Beneath the carefully constructed Wobegon façade, however, beats the true dark heart of a pathological sentimentalist; call it the John Wayne Gacy/David Lynch syndrome. In a 1995 New York magazine piece, Keillor admitted to writer James Kaplan that 1958 teen spree killer Charlie Starkweather had been a hero of his youth. "Do you ever experience uncontrollable rage?" he asked Kaplan, "And an urge to just drive and drive?" That was a wonderful and uncharacteristically unguarded moment, and it's precisely that sort of darkness--nostalgia's id--that has always been missing from the radio show.
It's possible, I think, to believe in something and not know how to live it," Keillor told the Los Angeles Times in 1985. Of course it is. And in Wobegon Boy he has finally shown us a more fantastic--and at the same time more realistic--portrayal of an entire little town grimly hamstrung by that unfortunate truth. Welcome home, Garrison. Welcome home.

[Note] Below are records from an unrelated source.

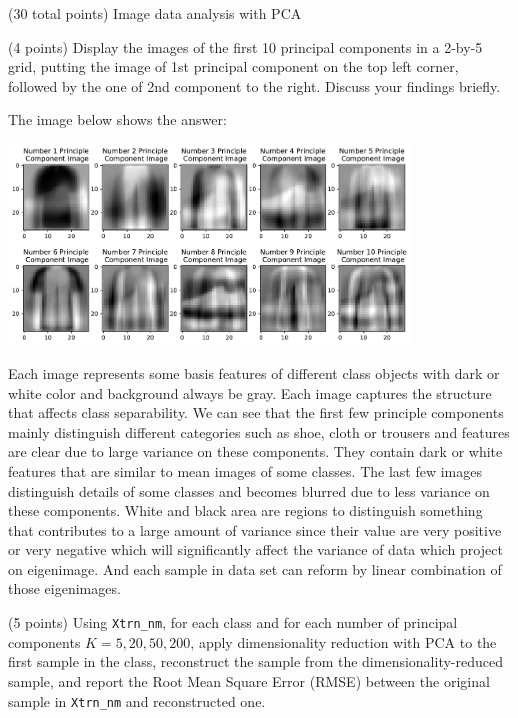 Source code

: \documentclass[12pt]{article}
\begin{document}
\begin{question}{(30 total points) Image data analysis with PCA}
\begin{subquestion}
   \end{subquestion}

   \begin{subquestion}{(4 points)
      Display the images of the first 10 principal components in
      a 2-by-5 grid, putting the image of 1st principal component on
      the top left corner, followed by the one of 2nd component to the right.
      Discuss your findings briefly.
     } \label{Q1.disp.pca}
   

      \begin{answerbox}{35em}
         The image below shows the answer:
         \begin{center}
         \includegraphics[width=0.8\textwidth]{PCA2.pdf}
         \end{center}
         Each image represents some basis features of different class objects with dark or white color and background always be gray. Each image captures the structure that affects class separability. We can see that the first few principle components mainly distinguish different categories such as shoe, cloth or trousers and features are clear due to large variance on these components. They contain dark or white features that are similar to mean images of some classes. The last few images distinguish details of some classes and becomes blurred due to less variance on these components. White and black area are regions to distinguish something that contributes to a large amount of variance since their value are very positive or very negative which will significantly affect the variance of data which project on eigenimage. And each sample in data set can reform by linear combination of those eigenimages.
      \end{answerbox}
  


   \end{subquestion}

   \begin{subquestion}{(5 points)
       Using \texttt{Xtrn\_nm}, 
       for each class and for each number of principal components $K =
       5, 20, 50, 200$, apply dimensionality reduction with PCA to the
       first sample in the class, reconstruct the sample from the
       dimensionality-reduced sample, and 
       report the Root Mean Square Error (RMSE) between the
       original sample in {\tt Xtrn\_nm} and reconstructed one.
     } \label{Q1.6}


\end{subquestion}
\end{question}
\end{document}
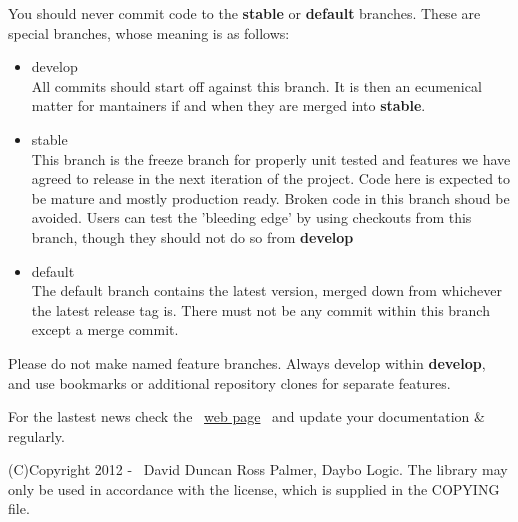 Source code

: \documentclass{article}
\begin{document}
You should never commit code to the \textbf{stable} or \textbf{default} branches.  These are special
branches, whose meaning is as follows:

\begin{itemize}
\item develop
\\
All commits should start off against this branch.  It is then an ecumenical matter for mantainers
if and when they are merged into \textbf{stable}.
\item stable
\\
This branch is the freeze branch for properly unit tested and features we have agreed to release in
the next iteration of the project.  Code here is expected to be mature and mostly production ready.
Broken code in this branch shoud be avoided.  Users can test the 'bleeding edge' by using checkouts
from this branch, though they should not do so from \textbf{develop}
\item default
\\
The default branch contains the latest version, merged down from whichever the latest release tag is.
There must not be any commit within this branch except a merge commit.
\\
\end{itemize}

Please do not make named feature branches.  Always develop within \textbf{develop}, and use bookmarks
or additional repository clones for separate features.

\par For the lastest news check the~ \href{http://bitbucket.org/daybologic/dlpodget}{web
page}~ and update your documentation \& regularly.


\par (C)Copyright 2012 -
\the\year
~David Duncan Ross Palmer, Daybo Logic. The library may only be used in accordance
with
the license, which is supplied in the COPYING file.\\
\end{document}
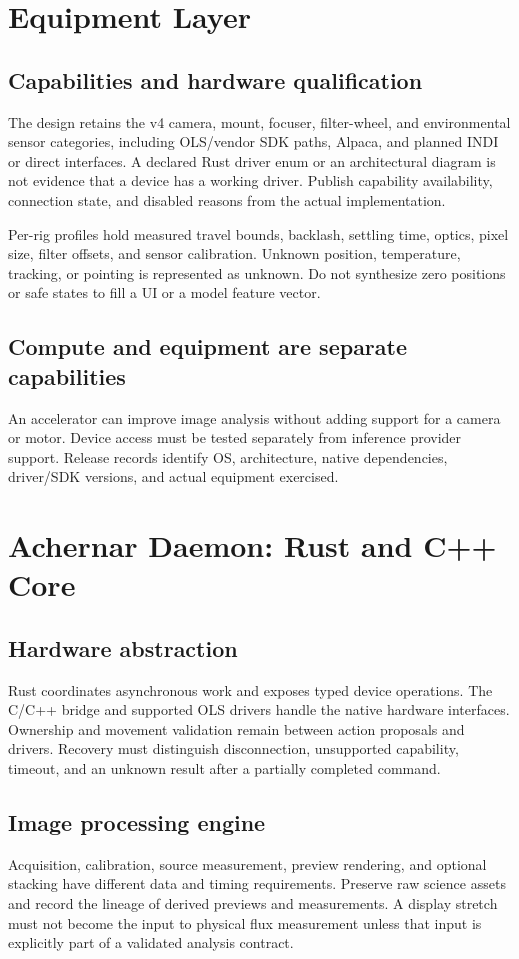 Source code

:\documentclass[11pt,a4paper]{article}
\begin{document}
\section{Equipment Layer}
\subsection{Capabilities and hardware qualification}
The design retains the v4 camera, mount, focuser, filter-wheel, and environmental
sensor categories, including OLS/vendor SDK paths, Alpaca, and planned INDI or
direct interfaces. A declared Rust driver enum or an architectural diagram is
not evidence that a device has a working driver. Publish capability availability,
connection state, and disabled reasons from the actual implementation.

Per-rig profiles hold measured travel bounds, backlash, settling time, optics,
pixel size, filter offsets, and sensor calibration. Unknown position,
temperature, tracking, or pointing is represented as unknown. Do not synthesize
zero positions or safe states to fill a UI or a model feature vector.

\subsection{Compute and equipment are separate capabilities}
An accelerator can improve image analysis without adding support for a camera
or motor. Device access must be tested separately from inference provider
support. Release records identify OS, architecture, native dependencies,
driver/SDK versions, and actual equipment exercised.

\section{Achernar Daemon: Rust and C++ Core}
\subsection{Hardware abstraction}
Rust coordinates asynchronous work and exposes typed device operations. The
C/C++ bridge and supported OLS drivers handle the native hardware interfaces.
Ownership and movement validation remain between action proposals and drivers.
Recovery must distinguish disconnection, unsupported capability, timeout, and
an unknown result after a partially completed command.

\subsection{Image processing engine}
Acquisition, calibration, source measurement, preview rendering, and optional
stacking have different data and timing requirements. Preserve raw science
assets and record the lineage of derived previews and measurements. A
display stretch must not become the input to physical flux measurement unless
that input is explicitly part of a validated analysis contract.
\end{document}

Brad Zellar, December 17, 1997
There is a certain poetic justice in seeing the president who made Family Values the central theme of his reelection campaign brought low by his own reckless philandering....Clinton is, after all, the man who shredded the social safety net for unwed mothers while lecturing them about "responsibility"; who signed the gay-bashing Defense of Marriage Act and boasted about it in his campaign commercials;...who opposes frank sex education and condoms in the schools, and the like.
Doug Ireland, January 28, 1998
I want to believe that all the 20th Century's fevered teen-idol dreams are, at their heart, acts of brave invention. This one, sing the sleepy girls, this prince is he who could wake us. Outside their dreams, he doesn't exist, so they slumber on. Still, each generation remembers the dream as they raise their sons. And the mother's dream pushes the daughter's dream further, and the daughter sleeps more lightly. The sons of our mothers' dreams walk now in the world. And so we nurture our long awakening, a prince at a time.